Pull marketing is becoming more and more important. For example, any client of Selligent has a lot of textual data in the platform, and this data can come from different places; the platform can even be connected to a support center where people send various types of messages. We get feedback from clients in the form of text, so this textual data is becoming more and more relevant. Currently, there are not a lot of tools that we provide to marketers that help them analyze and act upon this textual data.
One of the big things our innovation team is doing now is to build tools that use textual data to help marketers improve everything that they do. This is commonly known as “natural language processing” (NLP) and natural language generation. What this actually means is using textual data in a form that allows you to optimize something; the subject line of your emails, for example. Some people will be more engaged with a specific keyword, or emojis might perform better with some people. NLP is a big topic and we’re developing tools that explore natural language within the Selligent platform.

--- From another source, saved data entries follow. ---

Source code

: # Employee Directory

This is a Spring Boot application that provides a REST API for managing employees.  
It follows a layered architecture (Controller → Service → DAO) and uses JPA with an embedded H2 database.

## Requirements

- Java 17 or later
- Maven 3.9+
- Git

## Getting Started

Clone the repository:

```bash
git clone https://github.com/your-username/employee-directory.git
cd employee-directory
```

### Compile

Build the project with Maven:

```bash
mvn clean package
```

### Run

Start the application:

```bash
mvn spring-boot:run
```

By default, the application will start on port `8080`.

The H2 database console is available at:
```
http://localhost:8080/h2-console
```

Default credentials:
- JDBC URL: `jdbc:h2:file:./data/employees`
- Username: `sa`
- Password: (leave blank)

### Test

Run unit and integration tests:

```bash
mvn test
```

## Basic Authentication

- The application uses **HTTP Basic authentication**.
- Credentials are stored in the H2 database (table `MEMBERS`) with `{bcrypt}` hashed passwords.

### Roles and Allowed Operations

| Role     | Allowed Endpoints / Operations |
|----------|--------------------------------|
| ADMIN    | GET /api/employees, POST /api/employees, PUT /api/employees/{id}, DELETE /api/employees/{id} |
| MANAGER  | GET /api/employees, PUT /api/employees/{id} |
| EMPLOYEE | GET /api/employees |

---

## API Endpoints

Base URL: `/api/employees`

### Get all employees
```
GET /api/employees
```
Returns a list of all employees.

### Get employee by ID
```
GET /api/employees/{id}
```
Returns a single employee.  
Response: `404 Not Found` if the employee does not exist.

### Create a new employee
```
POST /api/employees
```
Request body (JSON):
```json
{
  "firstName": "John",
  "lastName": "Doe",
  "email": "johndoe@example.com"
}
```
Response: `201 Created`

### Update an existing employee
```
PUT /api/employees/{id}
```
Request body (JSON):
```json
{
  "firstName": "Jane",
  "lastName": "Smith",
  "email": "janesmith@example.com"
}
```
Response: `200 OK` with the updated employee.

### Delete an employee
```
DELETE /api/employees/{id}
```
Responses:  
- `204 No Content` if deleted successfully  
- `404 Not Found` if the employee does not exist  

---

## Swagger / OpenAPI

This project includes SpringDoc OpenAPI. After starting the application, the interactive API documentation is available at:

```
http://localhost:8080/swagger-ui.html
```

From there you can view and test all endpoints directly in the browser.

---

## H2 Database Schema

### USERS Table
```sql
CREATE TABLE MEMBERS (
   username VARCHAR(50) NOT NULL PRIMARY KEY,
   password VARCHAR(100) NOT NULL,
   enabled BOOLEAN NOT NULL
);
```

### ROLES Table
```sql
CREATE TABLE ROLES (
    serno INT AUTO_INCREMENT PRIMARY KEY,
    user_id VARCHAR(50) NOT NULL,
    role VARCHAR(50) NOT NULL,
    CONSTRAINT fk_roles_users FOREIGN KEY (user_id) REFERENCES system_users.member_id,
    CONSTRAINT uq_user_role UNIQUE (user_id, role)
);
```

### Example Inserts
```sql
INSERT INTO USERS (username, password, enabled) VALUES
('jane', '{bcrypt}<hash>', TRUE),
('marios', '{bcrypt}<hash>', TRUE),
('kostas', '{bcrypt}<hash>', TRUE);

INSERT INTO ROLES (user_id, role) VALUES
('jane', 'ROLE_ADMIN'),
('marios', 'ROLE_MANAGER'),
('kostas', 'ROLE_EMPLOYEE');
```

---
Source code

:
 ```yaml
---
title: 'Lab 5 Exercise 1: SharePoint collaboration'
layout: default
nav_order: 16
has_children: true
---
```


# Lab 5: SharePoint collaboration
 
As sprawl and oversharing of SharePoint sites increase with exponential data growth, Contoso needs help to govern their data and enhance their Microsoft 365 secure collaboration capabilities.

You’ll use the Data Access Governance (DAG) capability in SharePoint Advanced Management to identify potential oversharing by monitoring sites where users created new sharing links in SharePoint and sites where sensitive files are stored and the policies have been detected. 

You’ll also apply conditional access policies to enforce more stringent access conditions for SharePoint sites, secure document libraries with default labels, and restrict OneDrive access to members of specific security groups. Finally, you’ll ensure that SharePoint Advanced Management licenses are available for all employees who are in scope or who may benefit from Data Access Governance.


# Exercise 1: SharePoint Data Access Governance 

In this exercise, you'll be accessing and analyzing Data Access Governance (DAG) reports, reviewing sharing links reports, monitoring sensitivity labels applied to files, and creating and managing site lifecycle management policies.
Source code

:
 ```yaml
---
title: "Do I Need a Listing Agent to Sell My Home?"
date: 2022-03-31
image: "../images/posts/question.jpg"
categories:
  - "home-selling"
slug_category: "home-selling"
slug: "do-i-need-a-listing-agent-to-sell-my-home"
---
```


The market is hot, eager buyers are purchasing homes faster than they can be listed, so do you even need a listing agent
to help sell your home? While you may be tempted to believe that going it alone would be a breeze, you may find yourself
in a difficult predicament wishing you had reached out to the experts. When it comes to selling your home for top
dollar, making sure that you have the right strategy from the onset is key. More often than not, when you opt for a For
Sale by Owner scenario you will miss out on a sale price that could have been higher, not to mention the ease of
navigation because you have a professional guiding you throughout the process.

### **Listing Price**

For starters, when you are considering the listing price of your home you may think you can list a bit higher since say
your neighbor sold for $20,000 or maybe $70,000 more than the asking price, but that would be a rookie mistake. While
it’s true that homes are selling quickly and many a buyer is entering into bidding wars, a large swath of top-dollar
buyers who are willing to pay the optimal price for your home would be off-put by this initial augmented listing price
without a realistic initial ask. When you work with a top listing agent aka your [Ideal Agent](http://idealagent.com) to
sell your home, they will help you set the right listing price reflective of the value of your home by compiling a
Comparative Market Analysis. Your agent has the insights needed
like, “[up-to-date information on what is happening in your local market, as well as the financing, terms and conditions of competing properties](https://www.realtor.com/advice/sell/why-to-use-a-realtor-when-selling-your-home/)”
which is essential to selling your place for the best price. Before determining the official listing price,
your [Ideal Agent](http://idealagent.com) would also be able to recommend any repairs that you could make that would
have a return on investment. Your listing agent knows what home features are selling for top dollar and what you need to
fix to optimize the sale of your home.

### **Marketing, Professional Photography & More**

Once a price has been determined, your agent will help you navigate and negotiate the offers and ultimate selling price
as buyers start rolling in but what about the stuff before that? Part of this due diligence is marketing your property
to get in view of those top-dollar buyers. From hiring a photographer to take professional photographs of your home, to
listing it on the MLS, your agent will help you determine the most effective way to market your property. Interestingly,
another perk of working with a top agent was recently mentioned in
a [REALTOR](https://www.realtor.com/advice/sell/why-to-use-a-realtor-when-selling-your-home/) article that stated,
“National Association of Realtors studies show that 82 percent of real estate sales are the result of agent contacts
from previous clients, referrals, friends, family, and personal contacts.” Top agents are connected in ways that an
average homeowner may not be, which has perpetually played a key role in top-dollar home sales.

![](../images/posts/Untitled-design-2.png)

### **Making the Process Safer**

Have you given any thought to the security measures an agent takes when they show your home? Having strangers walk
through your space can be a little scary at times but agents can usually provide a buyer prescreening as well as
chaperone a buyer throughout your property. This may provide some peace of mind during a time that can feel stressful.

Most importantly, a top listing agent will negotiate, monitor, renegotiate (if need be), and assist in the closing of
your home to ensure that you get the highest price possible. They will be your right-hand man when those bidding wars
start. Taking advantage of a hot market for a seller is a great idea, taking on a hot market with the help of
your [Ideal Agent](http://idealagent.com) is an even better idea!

Of course omnichannel is an important aspect for digital marketers today – to be able to engage with consumers wherever they are. But how do you respond to those who say that email is dying? Is email really dead? Do you see innovation happening on this channel?
People are a bit scared that their expertise in email will not be as relevant in the years to come. But email is still a very important channel and a cornerstone for most companies’ marketing strategies. There’s a lot of innovation that’s taking place in email. One of them is kinetic and AMP email; two technologies that make email more web-like. All of a sudden, you can start purchasing within emails, you can submit forms from within an email, and so on. This changes the role of email. That’s a big thing.
The second one is that deliverability – inbox placement and all the metrics that are attached to email – is becoming more and more important. Anyone who knows a lot about deliverability can help you greatly improve your email marketing. That’s why at Selligent, we have a very skilled deliverability team.
The third thing about email: I speak to many industry analysts and we have a very interesting view on how emails will be read in the future. Today, you read emails with your eyes. But now there are more and more vocal assistants at home or in your car, with Google Home, Alexa, and so on. So marketers are starting to think, “How can my email be more readable by a vocal assistant, so it makes sense for you as a listener when you listen to a voice assistant reading your emails?” The voice channel is something that’s in a bit of an exploration phase, but I think this is one of the use cases that makes a lot of sense. You can have your car reading your emails to you as you drive. It’s a use case that I think more people will start to realize the importance of and start using that way.
It's always interesting to peek inside the mind of an “innovation guru” like Alexei. We can’t wait to see what’s next for AI and marketing – and where Selligent goes with it!